For Bueno de Mesquita, getting his methodology accepted by the policy-making establishment remains somewhat of an uphill slog. The most pointed criticism of rational choice has been that, unlike with more traditional political scientists, very little cross-pollination takes place between rational-choice academics and government policy-makers. Bueno de Mesquita says it’s just a matter of time before that changes. “Because people who are in a position to appoint people weren’t trained in this way, they don’t feel as comfortable as with people who were trained in what I would describe as a less rigorous form of study of politics. And, so, the folks who do more rigorous work typically don’t get invited in,” he says. Of course, the same was true of economics 40 years ago when nontechnical types like John Kenneth Galbraith dominated the field. Paul Samuelson and Milton Friedman changed all that, and Bueno de Mesquita sees himself playing the same role for politics.
Bueno de Mesquita remains unfazed, ever certain that rational choice will ultimately prevail. “When I moved to Rochester in 1973, if you wanted to be trained in this kind of political science, you could go to Rochester, period,” he says. “Ten years later, you could go to Rochester, Caltech, and Washington University in St. Louis. If you asked me today, you could go to the places I just mentioned, and you could go to NYU, you could go to Stanford—there’s a long list of places you could go. Except, of course, Harvard. But it will happen there, too. I’m on their syllabus.”
Back to the Future
A sample of Bruce Bueno de Mesquita’s wilder—and most accurate—predictions
Forecasted the second Intifada and the death of the Mideast peace process, two years before it happened.

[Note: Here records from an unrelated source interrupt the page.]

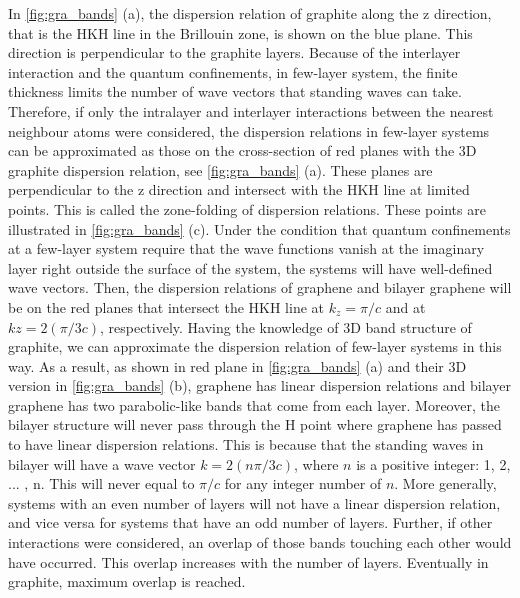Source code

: In \autoref{fig:gra_bands} (a), the dispersion relation of graphite along the z direction, that is the HKH line in the Brillouin zone, is shown on the blue plane. This direction is perpendicular to the graphite layers. Because of the interlayer interaction and the quantum confinements, in few-layer system, the finite thickness limits the number of wave vectors that standing waves can take.  Therefore, if only the intralayer and interlayer interactions between the nearest neighbour atoms were considered, the dispersion relations in few-layer systems can be approximated as those on the cross-section of red planes with the 3D graphite dispersion relation, see \autoref{fig:gra_bands} (a).  These planes are perpendicular to the z direction and intersect with the HKH line at limited points. This is called the zone-folding of dispersion relations\cite{saito1998physical}. These points are illustrated in \autoref{fig:gra_bands} (c). Under the condition that quantum confinements at a few-layer system require that the wave functions vanish at the imaginary layer right outside the surface of the system, the systems will have well-defined wave vectors. Then, the dispersion relations of graphene and bilayer graphene will be on the red planes that intersect the HKH line at $k_z=\pi/c$ and at $kz=2(\pi/3c)$, respectively.  Having the knowledge of 3D band structure of graphite, we can approximate the dispersion relation of few-layer systems in this way. As a result, as shown in red plane in \autoref{fig:gra_bands} (a) and their 3D version in \autoref{fig:gra_bands} (b), graphene has linear dispersion relations and bilayer graphene has two parabolic-like bands that come from each layer. Moreover, the bilayer structure will never pass through the H point where graphene has passed to have linear dispersion relations. This is because that the standing waves in bilayer will have a wave vector $k=2(n \pi/3c)$, where $n$ is a positive integer: 1, 2, ... , n. This will never equal to $\pi/c$ for any integer number of $n$. More generally, systems with an even number of layers will not have a linear dispersion relation, and vice versa for systems that have an odd number of layers. Further, if other interactions were considered, an overlap of those bands touching each other would have occurred\cite{Partoens2006}. This overlap increases with the number of layers. Eventually in graphite, maximum overlap is reached.


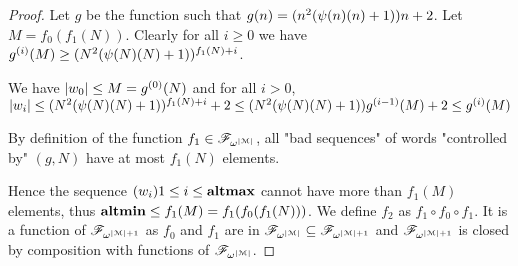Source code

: \begin{proof}
	Let $g$ be the function such that $g(n) = (n^2(\psi(n)(n)+1))n+2$. 
	Let $M = f_0(f_1(N))$. Clearly for all $i\geq 0$ we have $g^{(i)}(M) \geq (N^2(\psi(N)(N)+1))^{f_1(N) + i}$.
	
	We have $|w_0| \leq M = g^{(0)}(N)$ and for all $i>0$, $|w_i| \leq (N^2(\psi(N)(N)+1))^{f_1(N) + i} + 2 \leq (N^2(\psi(N)(N)+1)) g^{(i-1)}(M) + 2 \leq g^{(i)}(M)$
	
	By definition of the function $f_1 \in \mathscr{F}_{\omega^{|\mathcal{M}|}}$, all "bad sequences" of words "controlled by" $(g,N)$ have at most $f_1(N)$ elements.
	
	Hence the sequence $(w_i){1\leq i \leq \mathbf{altmax}}$ cannot have more than $f_1(M)$ elements, thus $\mathbf{altmin} \leq f_1(M) = f_1(f_0(f_1(N)))$.
	We define $f_2$ as $f_1 \circ f_0 \circ f_1$. It is a function of $\mathscr{F}_{\omega^{|\mathcal{M}|+1}}$ as $f_0$ and $f_1$ are in $\mathscr{F}_{\omega^{|\mathcal{M}|}} \subseteq \mathscr{F}_{\omega^{|\mathcal{M}|+1}}$ and $\mathscr{F}_{\omega^{|\mathcal{M}|+1}}$ is closed by composition with functions of $\mathscr{F}_{\omega^{|\mathcal{M}|}}$.
\end{proof}

\PropBoundTreeSize*

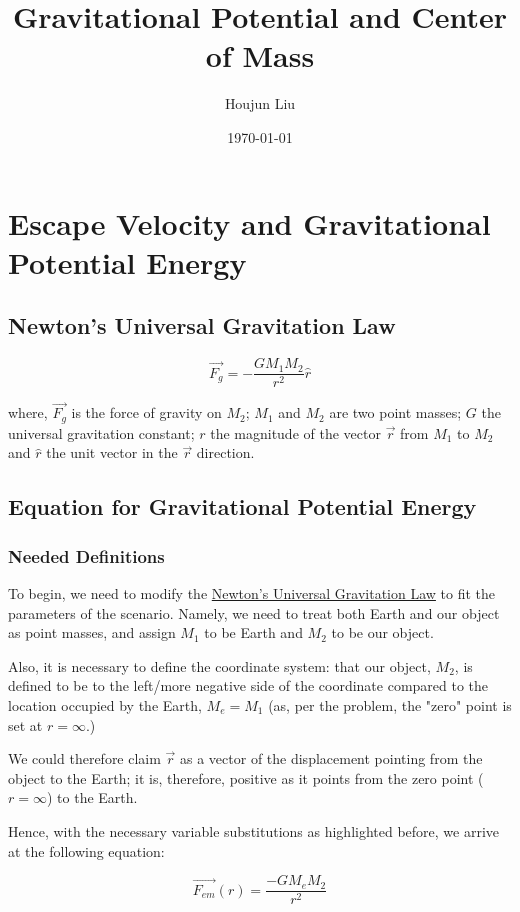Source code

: \documentclass[letterpaper]{article}
\author{Houjun Liu}
\date{\today}
\title{Gravitational Potential and Center of Mass}
\renewcommand{\tableofcontents}{}
\begin{document}
\tableofcontents


\section{Escape Velocity and Gravitational Potential Energy}
\label{sec:orgeee230d}

\subsection{Newton's Universal Gravitation Law}
\label{sec:orgbe1d026}
\begin{equation}
\vec{F_g} = - \frac{GM_1M_2}{r^2} \hat{r}
\end{equation}

where, \(\vec{F_g}\) is the force of gravity on \(M_2\); \(M_1\) and \(M_2\) are two point masses; \(G\) the universal gravitation constant; \(r\) the magnitude of the vector \(\vec{r}\) from \(M_1\) to \(M_2\) and \(\hat{r}\) the unit vector in the \(\vec{r}\) direction.

\subsection{Equation for Gravitational Potential Energy}
\label{sec:orgc30336f}

\subsubsection{Needed Definitions}
\label{sec:orgff643ee}
To begin, we need to modify the \hyperref[sec:orgbe1d026]{Newton's Universal Gravitation Law} to fit the parameters of the scenario. Namely, we need to treat both Earth and our object as point masses, and assign \(M_1\) to be Earth and \(M_2\) to be our object.

Also, it is necessary to define the coordinate system: that our object, \(M_2\), is defined to be to the left/more negative side of the coordinate compared to the location occupied by the Earth, \(M_e=M_1\) (as, per the problem, the "zero" point is set at \(r = \infty\).)

We could therefore claim \(\vec{r}\) as a vector of the displacement pointing from the object to the Earth; it is, therefore, positive as it points from the zero point (\(r=\infty\)) to the Earth.

Hence, with the necessary variable substitutions as highlighted before, we arrive at the following equation:

\begin{equation}
\vec{F_{em}}(r) = \frac{-GM_eM_2}{r^2}
\end{equation}
\end{document}
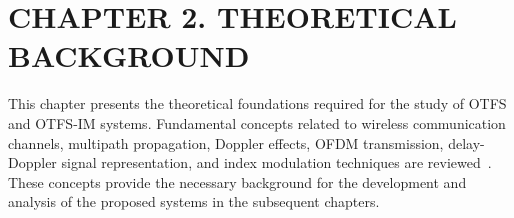 \section*{CHAPTER 2. THEORETICAL BACKGROUND}

\setcounter{section}{2}
\setcounter{subsection}{0}
\setcounter{subsubsection}{0}
\setcounter{figure}{0}
\setcounter{table}{0}
\setcounter{equation}{0}

\renewcommand{\thefigure}{2.\arabic{figure}}
\renewcommand{\thetable}{2.\arabic{table}}
\renewcommand{\theequation}{2.\arabic{equation}}
\renewcommand{\theHfigure}{2.\arabic{figure}}
\renewcommand{\theHtable}{2.\arabic{table}}
\renewcommand{\theHequation}{2.\arabic{equation}}

This chapter presents the theoretical foundations required for the study of OTFS and OTFS-IM systems. Fundamental concepts related to wireless communication channels, multipath propagation, Doppler effects, OFDM transmission, delay-Doppler signal representation, and index modulation techniques are reviewed~\cite{Hong2019OTFSTutorial,Basar2016IndexMod5G,Wen2017OFDMIM}. These concepts provide the necessary background for the development and analysis of the proposed systems in the subsequent chapters.














\newpage
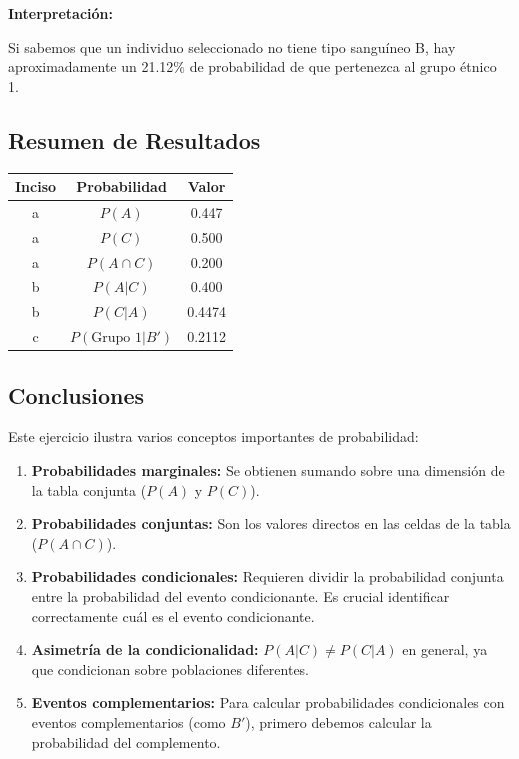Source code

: \documentclass[a4paper]{article}
\begin{document}
\textbf{Interpretación:}

Si sabemos que un individuo seleccionado no tiene tipo sanguíneo B, hay aproximadamente un 21.12\% de probabilidad de que pertenezca al grupo étnico 1.

\subsection*{Resumen de Resultados}

\begin{center}
\begin{tabular}{|c|c|c|}
\hline
\textbf{Inciso} & \textbf{Probabilidad} & \textbf{Valor} \\
\hline
a & $P(A)$ & 0.447 \\
\hline
a & $P(C)$ & 0.500 \\
\hline
a & $P(A \cap C)$ & 0.200 \\
\hline
b & $P(A|C)$ & 0.400 \\
\hline
b & $P(C|A)$ & 0.4474 \\
\hline
c & $P(\text{Grupo 1} | B')$ & 0.2112 \\
\hline
\end{tabular}
\end{center}

\subsection*{Conclusiones}

Este ejercicio ilustra varios conceptos importantes de probabilidad:

\begin{enumerate}
    \item \textbf{Probabilidades marginales:} Se obtienen sumando sobre una dimensión de la tabla conjunta ($P(A)$ y $P(C)$).
    
    \item \textbf{Probabilidades conjuntas:} Son los valores directos en las celdas de la tabla ($P(A \cap C)$).
    
    \item \textbf{Probabilidades condicionales:} Requieren dividir la probabilidad conjunta entre la probabilidad del evento condicionante. Es crucial identificar correctamente cuál es el evento condicionante.
    
    \item \textbf{Asimetría de la condicionalidad:} $P(A|C) \neq P(C|A)$ en general, ya que condicionan sobre poblaciones diferentes.
    
    \item \textbf{Eventos complementarios:} Para calcular probabilidades condicionales con eventos complementarios (como $B'$), primero debemos calcular la probabilidad del complemento.
\end{enumerate}
\end{document}
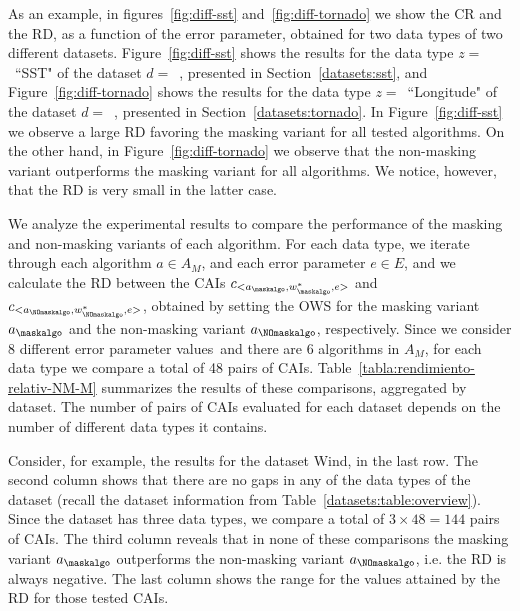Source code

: \vspace{+2pt}
As an example, in figures~\ref{fig:diff-sst} and~\ref{fig:diff-tornado} we show the CR and the RD, as a function of the error parameter, obtained for two data types of two different datasets. Figure~\ref{fig:diff-sst} shows the results for the data type $z=$~``SST" of the dataset $d=$~\datasetsst, presented in Section~\ref{datasets:sst}, and Figure~\ref{fig:diff-tornado} shows the results for the data type $z=$~``Longitude" of the dataset $d=$~\datasettornado, presented in Section~\ref{datasets:tornado}. In Figure~\ref{fig:diff-sst} we observe a large RD favoring the masking variant for all tested algorithms. On the other hand, in Figure~\ref{fig:diff-tornado} we observe that the non-masking variant outperforms the masking variant for all algorithms. We notice, however, that the RD is very small in the latter case.


\clearpage



\clearpage


\newcommand{\errParVal}{8 different error parameter values}
We analyze the experimental results to compare the performance of the masking and non-masking variants of each algorithm. For each data type, we iterate through each algorithm $a \in A_M$, and each error parameter $e \in E$, and we calculate the RD between the CAIs $c_{<a_\maskalgo, w_\maskalgo^{*}, e>}$ and $c_{<a_\NOmaskalgo, w_\NOmaskalgo^{*}, e>}$, obtained by setting the OWS for the masking variant $a_\maskalgo$ and the non-masking variant $a_\NOmaskalgo$, respectively. Since we consider \errParVal\ and there are 6 algorithms in $A_M$, for each data type we compare a total of 48 pairs of CAIs. Table~\ref{tabla:rendimiento-relativ-NM-M} summarizes the results of these comparisons, aggregated by dataset. The number of pairs of CAIs evaluated for each dataset depends on the number of different data types it contains.


\vspace{+5pt}

\vspace{-5pt}


Consider, for example, the results for the dataset Wind, in the last row. The second column shows that there are no gaps in any of the data types of the dataset (recall the dataset information from Table~\ref{datasets:table:overview}). Since the dataset has three data types, we compare a total of $3\times48=144$ pairs of CAIs. The third column reveals that in none of these comparisons the masking variant $a_\maskalgo$ outperforms the non-masking variant $a_\NOmaskalgo$, i.e. the RD is always negative. The last column shows the range for the values attained by the RD for those tested CAIs.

Defied Russia specialists by predicting who would succeed Brezhnev. “The model identified Andropov, who nobody at the time even considered a possibility,” he says.
Predicted that Daniel Ortega and the Sandanistas would be voted out of office in Nicaragua, two years before it happened.
Four months before Tiananmen Square, said China’s hardliners would crack down harshly on dissidents.
Predicted France’s hair’s-breadth passage of the European Union’s Maastricht Treaty.
Predicted the exact implementation of the 1998 Good Friday Agreement between Britain and the IRA.
Predicted China’s reclaiming of Hong Kong and the exact manner the handover would take place, 12 years before it happened.